Like most teenaged males, I love football. American football, that is. But I love it for a good reason. It's very exciting, it's very complex and interesting, and it's pretty much the only thing that gets me pumped enough to blow my voice out. I am an avid fan of the Cleveland Browns, and, as everybody knows, it can be very hard sometimes to be a Cleveland fan. Who am I kidding? It's hard all the time.
So anyways, my high school's team is doing quite well (we're 3-0 at the time I'm writing this) and I hope that we'll be able to do well this year. My one regret so far in my life is that I never tried out for my school's team. Seeing as I'm now a senior and buried firmly in Performing Arts, I really can't reverse that decision. So this post is dedicated to my dad. He was the one who got me into football, and while I didn't like football until about four years ago, he still is the one responsible for getting me into it.
But the football spectacle that we know and love today wasn't always this way.
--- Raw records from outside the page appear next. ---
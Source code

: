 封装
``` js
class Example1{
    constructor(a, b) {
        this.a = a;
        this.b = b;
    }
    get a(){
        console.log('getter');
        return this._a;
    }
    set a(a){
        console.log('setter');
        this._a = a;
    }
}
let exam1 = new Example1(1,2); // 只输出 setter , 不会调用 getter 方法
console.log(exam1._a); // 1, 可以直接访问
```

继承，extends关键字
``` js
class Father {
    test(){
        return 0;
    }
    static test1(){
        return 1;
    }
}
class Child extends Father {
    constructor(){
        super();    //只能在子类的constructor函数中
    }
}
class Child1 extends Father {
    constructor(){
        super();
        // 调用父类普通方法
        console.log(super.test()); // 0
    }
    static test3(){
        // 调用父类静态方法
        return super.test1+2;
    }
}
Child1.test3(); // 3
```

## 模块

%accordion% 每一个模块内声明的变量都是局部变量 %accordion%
Before it was football, football was rugby, played extensively in Europe in the 1800s. It was also played as rugby in the U.S. at various colleges and universities at that time. Modern football as we know it sprung from rugby with the help of Walter Camp, who gave the game crucial concepts like the line of scrimmage and the whole idea of downs.
The rules of the game were toned and perfected up until the early 1900s, when the idea of the forward pass finally became common. However, college football, not pro football, held the nation until the 1950s. The focus was on colleges ballplayers and the many rivalries that existed between schools. Bowl games were around 100 years ago, and they're still being played today. (I personally hate the Bowl system, because it forces a team to be virtually perfect to have any chance of reaching the championship)
The first pro football deal was made back in 1892 by Bill Heffelfinger, who was paid $500 to play for the Allegheny Athletic Association. The Ohio League (Ohio is pretty much the source of all football culture) was formed in 1903, and in 1920, the Ohio League added teams from outside Ohio, forming the American Professional Football Association in the process. 2 years later, they became what is now known as the NFL.
The NFL proceeded to become the "major league" of American Football, and popularity for pro football (as opposed to college football) grew. The popularity reached its peak after the 1958 Championship Game between the Baltimore Colts and the New York Giants, which has been named the Greatest Game Ever Played. A new league, the American Football League, was created in 1960 because of the ever growing success of pro football. Seeing this new league as a threat, the NFL decided to merge the two leagues and make a new championship game: the Super Bowl.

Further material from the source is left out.